7. And how can you consider depriving people in need while fools, idiots and morons challenge the more practical and intelligent members of Congress with undercutting, infantile outbursts, and/or ridiculous suggestions, ones which affect us, i.e., we, the taxpayers, many of whom are striving and adapting to sometimes challenging positions while the idiot corps of the parties are wasting taxpayer money with their juvenile behavior and personal vendettas?
8. If you think costs should be cut (and I don't disagree with that), why not start with legislators' salaries? Folks at the local Arby's and other restaurants work harder than some of the playboys in Congress.

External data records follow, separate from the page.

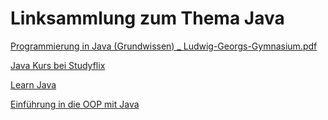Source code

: # Linksammlung zum Thema Java

[Programmierung in Java (Grundwissen) _ Ludwig-Georgs-Gymnasium.pdf](Programmierung%20in%20Java%20%28Grundwissen%29%20_%20Ludwig-Georgs-Gymnasium.pdf)

[Java Kurs bei Studyflix](https://studyflix.de/informatik/einfuhrung-in-die-java-grundlagen-213)

[Learn Java](https://www.learnj.de/doku.php?id=start)

[Einführung in die OOP mit Java](https://cpothmann.de/material/einfuehrung-oop/)

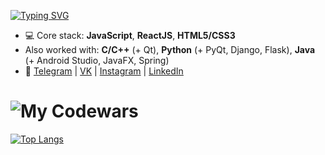 [![Typing SVG](https://readme-typing-svg.herokuapp.com?multiline=true&lines=Islam+Taisumov)](https://git.io/typing-svg)
+ 💻 Core stack: **JavaScript**, **ReactJS**, **HTML5/CSS3**
+ Also worked with: **C/C++** (+ Qt), **Python** (+ PyQt, Django, Flask), **Java** (+ Android Studio, JavaFX, Spring)
+ 🚀 [Telegram](https://t.me/taisumov) | [VK](https://www.vk.com/taisumoov) | [Instagram](https://www.instagram.com/_taisumov) | [LinkedIn](https://www.linkedin.com/in/taisumov/)
# ![My Codewars](https://www.codewars.com/users/taisumov/badges/large)

[![Top Langs](https://github-readme-stats.vercel.app/api/top-langs/?username=taisumov&theme=dark)](https://github.com/taisumov/github-readme-stats)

Everything sounds good in theory and I realize you need to write all that nice rhetoric to get an overpriced degree, but the reality once you get into the real world is that political decisions are influenced by all kinds of other complex and difficult variables (like the current very severe labor shortage which nullifies a more towards more in-home care since this would require way more people and there literally aren't enough qualified workers to do it for the amount of current need).
Geaton777, I do like your response though! And I think you make a good comment about term limits, although in the past there have been good legislators who were much better than the caliber of people we're seeing today (Veterans and some qualified people excepted).
I've often thought that some of these people who are "hangers-on" couldn't find or hold a real job if they had to.